Records drawn from a dataset:
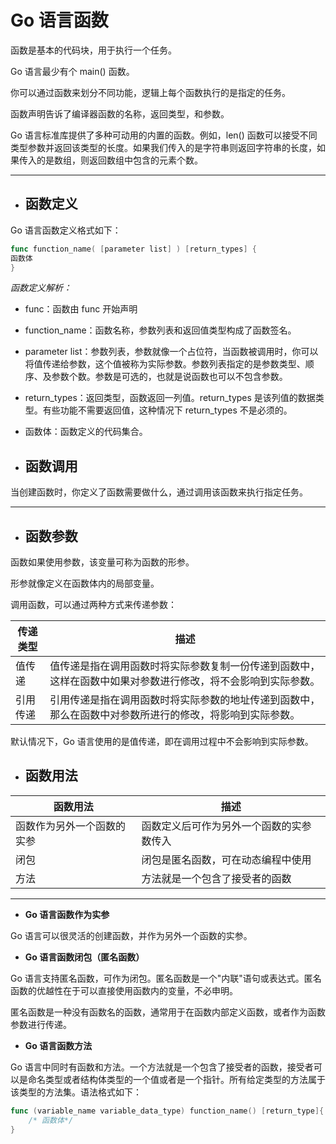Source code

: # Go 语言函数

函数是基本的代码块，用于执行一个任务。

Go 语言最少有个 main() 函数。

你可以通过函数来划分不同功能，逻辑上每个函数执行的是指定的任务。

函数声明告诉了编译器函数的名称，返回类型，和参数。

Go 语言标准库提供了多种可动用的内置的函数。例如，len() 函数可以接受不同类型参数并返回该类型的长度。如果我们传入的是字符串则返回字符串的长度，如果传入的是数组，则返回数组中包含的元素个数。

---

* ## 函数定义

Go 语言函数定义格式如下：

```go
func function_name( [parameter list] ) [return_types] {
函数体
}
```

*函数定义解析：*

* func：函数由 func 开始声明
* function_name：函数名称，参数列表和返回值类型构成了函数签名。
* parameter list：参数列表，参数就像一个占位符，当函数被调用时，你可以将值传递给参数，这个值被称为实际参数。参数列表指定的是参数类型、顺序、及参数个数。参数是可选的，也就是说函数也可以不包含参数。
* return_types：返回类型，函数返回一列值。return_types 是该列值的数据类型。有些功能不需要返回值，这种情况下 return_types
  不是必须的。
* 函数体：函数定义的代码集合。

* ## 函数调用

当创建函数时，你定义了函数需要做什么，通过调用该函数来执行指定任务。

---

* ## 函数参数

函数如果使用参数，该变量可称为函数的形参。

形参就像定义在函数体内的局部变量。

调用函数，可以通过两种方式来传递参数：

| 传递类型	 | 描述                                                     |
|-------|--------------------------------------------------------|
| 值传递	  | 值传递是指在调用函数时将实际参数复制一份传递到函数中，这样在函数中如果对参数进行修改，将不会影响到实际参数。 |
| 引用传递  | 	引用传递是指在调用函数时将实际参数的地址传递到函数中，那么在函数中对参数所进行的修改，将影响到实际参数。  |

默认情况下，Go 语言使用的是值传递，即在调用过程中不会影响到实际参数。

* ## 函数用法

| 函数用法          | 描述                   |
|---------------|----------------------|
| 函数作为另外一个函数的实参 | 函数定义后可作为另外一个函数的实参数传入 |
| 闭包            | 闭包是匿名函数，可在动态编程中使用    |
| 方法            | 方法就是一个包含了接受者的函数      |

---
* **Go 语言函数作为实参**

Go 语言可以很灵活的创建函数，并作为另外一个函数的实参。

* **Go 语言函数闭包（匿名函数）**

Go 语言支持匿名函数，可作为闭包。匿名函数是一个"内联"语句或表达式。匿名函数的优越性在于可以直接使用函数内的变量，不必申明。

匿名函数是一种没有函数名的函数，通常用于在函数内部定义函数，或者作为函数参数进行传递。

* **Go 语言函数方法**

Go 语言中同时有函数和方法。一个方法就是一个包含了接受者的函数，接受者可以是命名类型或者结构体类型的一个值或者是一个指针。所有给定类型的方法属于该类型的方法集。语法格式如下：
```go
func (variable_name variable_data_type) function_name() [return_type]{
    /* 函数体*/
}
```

---

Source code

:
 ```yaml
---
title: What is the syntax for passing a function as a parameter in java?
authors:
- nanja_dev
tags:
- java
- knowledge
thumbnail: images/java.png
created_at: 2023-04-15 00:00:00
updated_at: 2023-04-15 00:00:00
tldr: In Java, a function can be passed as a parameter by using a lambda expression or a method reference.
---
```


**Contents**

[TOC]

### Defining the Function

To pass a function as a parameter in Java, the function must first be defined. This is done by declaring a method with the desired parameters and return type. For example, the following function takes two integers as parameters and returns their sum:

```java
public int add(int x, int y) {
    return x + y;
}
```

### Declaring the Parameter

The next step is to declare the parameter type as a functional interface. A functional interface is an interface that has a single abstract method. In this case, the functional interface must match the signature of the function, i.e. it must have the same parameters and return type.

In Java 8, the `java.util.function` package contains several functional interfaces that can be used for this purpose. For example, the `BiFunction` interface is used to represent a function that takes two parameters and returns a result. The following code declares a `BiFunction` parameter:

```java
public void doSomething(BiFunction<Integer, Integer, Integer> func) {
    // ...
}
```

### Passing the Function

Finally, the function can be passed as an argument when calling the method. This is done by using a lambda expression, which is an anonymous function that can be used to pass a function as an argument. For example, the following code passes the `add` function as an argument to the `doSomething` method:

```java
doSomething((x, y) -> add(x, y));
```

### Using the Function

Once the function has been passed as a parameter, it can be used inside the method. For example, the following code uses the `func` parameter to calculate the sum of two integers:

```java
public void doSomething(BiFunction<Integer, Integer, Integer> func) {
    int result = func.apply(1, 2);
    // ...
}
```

==

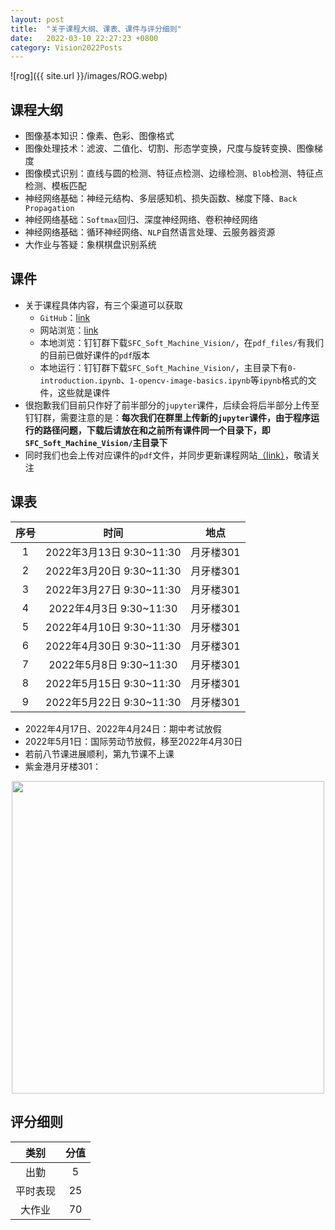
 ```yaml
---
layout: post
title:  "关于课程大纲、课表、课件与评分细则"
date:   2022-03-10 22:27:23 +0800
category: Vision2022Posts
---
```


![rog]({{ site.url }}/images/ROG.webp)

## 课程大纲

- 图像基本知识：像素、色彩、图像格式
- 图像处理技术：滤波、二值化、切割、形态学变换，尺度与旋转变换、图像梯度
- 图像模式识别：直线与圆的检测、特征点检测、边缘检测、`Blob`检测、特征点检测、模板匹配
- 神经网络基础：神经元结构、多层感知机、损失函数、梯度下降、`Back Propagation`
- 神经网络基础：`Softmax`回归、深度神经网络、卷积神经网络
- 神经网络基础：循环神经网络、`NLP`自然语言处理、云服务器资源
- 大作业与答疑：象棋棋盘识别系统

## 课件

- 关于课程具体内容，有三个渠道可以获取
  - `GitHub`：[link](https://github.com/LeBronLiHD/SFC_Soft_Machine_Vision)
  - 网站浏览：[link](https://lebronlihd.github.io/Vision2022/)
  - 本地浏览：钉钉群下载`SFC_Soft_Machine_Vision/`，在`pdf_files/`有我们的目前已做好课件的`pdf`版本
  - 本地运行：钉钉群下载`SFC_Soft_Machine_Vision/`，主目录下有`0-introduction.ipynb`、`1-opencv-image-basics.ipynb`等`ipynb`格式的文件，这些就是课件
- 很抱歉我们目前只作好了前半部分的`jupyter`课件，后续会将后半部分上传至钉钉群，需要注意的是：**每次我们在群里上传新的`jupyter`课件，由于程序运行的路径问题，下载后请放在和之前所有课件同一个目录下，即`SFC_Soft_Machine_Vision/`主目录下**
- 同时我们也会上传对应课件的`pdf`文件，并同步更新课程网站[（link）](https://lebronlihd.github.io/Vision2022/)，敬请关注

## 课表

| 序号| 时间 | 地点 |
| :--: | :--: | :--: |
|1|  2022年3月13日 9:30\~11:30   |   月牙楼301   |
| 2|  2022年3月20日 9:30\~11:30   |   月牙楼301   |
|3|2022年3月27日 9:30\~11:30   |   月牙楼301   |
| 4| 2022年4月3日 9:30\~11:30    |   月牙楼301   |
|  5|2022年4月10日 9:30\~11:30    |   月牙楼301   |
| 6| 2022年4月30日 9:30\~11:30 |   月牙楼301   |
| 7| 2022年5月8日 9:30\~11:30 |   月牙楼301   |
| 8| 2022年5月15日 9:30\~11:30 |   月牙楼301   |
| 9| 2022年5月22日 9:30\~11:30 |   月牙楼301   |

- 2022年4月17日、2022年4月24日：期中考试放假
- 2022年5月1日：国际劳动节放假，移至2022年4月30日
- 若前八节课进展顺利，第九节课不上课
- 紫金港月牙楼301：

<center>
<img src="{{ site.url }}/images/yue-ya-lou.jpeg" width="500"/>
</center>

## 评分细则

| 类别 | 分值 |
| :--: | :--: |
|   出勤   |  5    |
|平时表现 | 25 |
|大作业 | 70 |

- _Work task_:
The lines that mention the word "list" should be pulled from the records above.

- _Expected answer_:
func function_name( [parameter list] ) [return_types] {
* parameter list：参数列表，参数就像一个占位符，当函数被调用时，你可以将值传递给参数，这个值被称为实际参数。参数列表指定的是参数类型、顺序、及参数个数。参数是可选的，也就是说函数也可以不包含参数。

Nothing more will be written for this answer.